I’m late getting this posted, but for the record, today, February 22, is Washington’s actual birthday.
The Washington’s Birthday holiday in the United States is observed on the third Monday in February, which never actually falls on Washington’s birthday. But then again, the day Washington was born wasn’t the 22nd of February in the American colonies by the calendar of the time.
That’s because the British Empire did not switch from the Julian to the Gregorian calendar until 1852, long after almost all of Europe had done so. (The other major hold-outs were Sweden, which followed in 1853, and Russia, which continued using the Julian calendar until 1918. That’s why the Communist October Revolution took place in November 1917 as pretty much everybody else reckoned dates.)

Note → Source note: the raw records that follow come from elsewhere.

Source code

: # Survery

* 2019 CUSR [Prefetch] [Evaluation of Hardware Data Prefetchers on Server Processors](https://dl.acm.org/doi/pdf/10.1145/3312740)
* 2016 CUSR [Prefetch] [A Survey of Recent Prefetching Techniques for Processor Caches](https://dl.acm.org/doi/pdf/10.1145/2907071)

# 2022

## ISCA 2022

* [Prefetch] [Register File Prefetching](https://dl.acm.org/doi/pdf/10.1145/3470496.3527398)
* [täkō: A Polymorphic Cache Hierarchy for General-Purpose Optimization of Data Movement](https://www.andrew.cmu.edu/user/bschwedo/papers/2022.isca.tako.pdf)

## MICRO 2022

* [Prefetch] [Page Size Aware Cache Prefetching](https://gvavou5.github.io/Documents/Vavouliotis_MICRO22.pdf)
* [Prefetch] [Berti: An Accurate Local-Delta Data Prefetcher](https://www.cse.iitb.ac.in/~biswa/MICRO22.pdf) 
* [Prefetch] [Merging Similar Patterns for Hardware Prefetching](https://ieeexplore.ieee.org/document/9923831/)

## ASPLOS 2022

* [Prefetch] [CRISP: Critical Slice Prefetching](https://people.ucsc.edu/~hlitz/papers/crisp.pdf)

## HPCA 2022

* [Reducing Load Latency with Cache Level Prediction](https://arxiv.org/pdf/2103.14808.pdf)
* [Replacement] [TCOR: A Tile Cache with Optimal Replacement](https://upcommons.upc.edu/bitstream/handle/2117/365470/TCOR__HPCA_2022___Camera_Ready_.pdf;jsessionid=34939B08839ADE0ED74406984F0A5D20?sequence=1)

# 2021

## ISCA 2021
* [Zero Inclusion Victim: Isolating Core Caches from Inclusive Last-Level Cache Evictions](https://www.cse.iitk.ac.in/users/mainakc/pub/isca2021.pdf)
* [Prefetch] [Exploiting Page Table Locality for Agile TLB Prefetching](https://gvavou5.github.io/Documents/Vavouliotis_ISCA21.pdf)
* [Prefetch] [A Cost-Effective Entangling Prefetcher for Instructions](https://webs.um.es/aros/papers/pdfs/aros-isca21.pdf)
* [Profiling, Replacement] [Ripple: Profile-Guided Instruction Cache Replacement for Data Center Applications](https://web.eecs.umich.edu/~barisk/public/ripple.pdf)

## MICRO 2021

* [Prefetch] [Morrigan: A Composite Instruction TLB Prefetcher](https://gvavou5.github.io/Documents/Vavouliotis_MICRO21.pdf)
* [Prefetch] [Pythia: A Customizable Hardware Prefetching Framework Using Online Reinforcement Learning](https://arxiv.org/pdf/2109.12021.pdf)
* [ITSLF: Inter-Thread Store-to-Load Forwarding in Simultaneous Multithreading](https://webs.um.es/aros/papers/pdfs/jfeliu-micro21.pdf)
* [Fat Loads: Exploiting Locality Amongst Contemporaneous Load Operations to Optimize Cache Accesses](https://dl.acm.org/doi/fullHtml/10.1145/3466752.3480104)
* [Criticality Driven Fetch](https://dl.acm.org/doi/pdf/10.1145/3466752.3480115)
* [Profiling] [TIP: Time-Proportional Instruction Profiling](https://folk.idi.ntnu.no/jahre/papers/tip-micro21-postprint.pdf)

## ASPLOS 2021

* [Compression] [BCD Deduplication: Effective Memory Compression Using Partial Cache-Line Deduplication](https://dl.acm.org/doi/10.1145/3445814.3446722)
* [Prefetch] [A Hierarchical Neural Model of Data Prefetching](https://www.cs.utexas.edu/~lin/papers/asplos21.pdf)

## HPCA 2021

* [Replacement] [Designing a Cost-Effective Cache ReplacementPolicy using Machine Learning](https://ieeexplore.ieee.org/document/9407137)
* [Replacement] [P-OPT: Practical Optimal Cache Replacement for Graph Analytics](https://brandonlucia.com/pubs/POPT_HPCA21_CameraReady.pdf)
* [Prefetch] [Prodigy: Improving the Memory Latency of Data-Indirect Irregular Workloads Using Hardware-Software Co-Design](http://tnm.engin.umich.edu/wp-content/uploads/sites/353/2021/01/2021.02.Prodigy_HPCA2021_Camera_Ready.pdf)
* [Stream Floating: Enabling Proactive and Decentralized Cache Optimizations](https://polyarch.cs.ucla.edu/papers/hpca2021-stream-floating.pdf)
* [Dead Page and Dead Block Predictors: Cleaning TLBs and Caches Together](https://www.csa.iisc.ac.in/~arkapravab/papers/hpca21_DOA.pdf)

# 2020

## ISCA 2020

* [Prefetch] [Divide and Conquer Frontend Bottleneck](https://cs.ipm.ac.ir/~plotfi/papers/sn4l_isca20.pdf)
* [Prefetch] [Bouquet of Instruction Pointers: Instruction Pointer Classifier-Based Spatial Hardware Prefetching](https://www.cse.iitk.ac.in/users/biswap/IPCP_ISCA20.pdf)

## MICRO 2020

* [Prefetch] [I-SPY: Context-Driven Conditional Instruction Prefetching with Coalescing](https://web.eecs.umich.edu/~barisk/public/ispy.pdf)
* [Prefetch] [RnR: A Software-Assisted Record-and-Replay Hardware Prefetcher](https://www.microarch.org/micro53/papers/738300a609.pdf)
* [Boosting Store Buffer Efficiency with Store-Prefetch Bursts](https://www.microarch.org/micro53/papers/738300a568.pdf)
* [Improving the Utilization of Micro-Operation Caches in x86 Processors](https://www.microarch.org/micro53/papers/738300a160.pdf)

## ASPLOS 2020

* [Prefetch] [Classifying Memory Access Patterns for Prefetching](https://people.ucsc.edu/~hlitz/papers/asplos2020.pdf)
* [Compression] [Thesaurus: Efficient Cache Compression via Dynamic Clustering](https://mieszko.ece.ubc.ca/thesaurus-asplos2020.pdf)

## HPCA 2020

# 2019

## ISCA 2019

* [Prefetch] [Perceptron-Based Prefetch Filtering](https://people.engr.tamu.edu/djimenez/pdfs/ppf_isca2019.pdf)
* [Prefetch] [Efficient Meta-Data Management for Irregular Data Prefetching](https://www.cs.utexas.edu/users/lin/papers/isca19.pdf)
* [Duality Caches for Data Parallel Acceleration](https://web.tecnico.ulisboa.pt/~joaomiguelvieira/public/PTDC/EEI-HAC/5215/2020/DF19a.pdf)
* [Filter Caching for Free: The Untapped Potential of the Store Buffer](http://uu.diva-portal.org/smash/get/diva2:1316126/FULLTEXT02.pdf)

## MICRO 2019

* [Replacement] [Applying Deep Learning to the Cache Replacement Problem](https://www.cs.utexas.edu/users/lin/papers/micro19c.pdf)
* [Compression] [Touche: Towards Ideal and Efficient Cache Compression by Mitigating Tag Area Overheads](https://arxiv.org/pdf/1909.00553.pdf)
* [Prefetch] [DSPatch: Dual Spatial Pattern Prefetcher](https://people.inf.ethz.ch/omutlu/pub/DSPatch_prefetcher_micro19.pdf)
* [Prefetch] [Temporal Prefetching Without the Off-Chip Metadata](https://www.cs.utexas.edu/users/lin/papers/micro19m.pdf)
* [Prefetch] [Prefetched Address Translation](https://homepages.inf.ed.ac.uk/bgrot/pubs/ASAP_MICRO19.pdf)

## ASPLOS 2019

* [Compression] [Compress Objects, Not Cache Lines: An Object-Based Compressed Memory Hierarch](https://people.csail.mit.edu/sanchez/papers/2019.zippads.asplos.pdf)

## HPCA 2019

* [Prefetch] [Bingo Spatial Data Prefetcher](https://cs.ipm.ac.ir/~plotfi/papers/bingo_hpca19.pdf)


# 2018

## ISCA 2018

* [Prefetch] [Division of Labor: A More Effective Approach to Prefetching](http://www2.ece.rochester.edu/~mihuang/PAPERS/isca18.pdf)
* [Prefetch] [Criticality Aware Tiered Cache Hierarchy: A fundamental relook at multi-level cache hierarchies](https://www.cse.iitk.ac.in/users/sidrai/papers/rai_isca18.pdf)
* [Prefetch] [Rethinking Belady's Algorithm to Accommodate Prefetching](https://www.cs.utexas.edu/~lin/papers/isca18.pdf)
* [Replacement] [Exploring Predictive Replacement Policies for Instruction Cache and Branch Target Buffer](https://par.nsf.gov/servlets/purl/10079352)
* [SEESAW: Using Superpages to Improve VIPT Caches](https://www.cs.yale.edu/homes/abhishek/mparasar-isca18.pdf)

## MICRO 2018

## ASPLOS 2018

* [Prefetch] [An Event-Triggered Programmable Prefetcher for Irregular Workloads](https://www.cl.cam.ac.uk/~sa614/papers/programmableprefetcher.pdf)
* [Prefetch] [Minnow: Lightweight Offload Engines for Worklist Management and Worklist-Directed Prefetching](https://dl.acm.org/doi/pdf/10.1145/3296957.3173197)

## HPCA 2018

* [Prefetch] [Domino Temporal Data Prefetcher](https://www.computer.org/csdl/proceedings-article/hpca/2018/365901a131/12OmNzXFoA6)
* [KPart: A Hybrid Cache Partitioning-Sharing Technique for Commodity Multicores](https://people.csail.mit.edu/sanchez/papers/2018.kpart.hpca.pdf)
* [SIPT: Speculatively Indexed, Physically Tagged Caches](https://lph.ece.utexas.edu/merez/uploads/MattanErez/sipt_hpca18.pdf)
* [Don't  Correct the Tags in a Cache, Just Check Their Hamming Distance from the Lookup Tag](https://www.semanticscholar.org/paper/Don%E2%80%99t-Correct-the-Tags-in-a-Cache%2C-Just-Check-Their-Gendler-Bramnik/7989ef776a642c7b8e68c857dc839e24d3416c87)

The Julian calendar has a leap year every fourth year, which is 3/4 of a leap year too many per century, if you want the calendar to stay more or less in sync with the seasons. The Gregorian calendar avoids that problem by treating years ending in 00 (which are always leap years on the Julian calendar) as regular years unless they’re divisible by 400. Hence, 1600 and 2000 were leap years in the Gregorian system, but 1700, 1800, and 1900 were not.
When adopted by the Catholic Church in 1582, the calendar also skipped ahead 10 days, which put the celebration of Easter relative to the spring equinox back in line with what had been intended by first Council of Nicea in 325. When Britain got around to converting, the discrepancy between the two calendars had increased from 10 to 11 days because 1700 was a leap year by the Julian calendar but not the Gregorian.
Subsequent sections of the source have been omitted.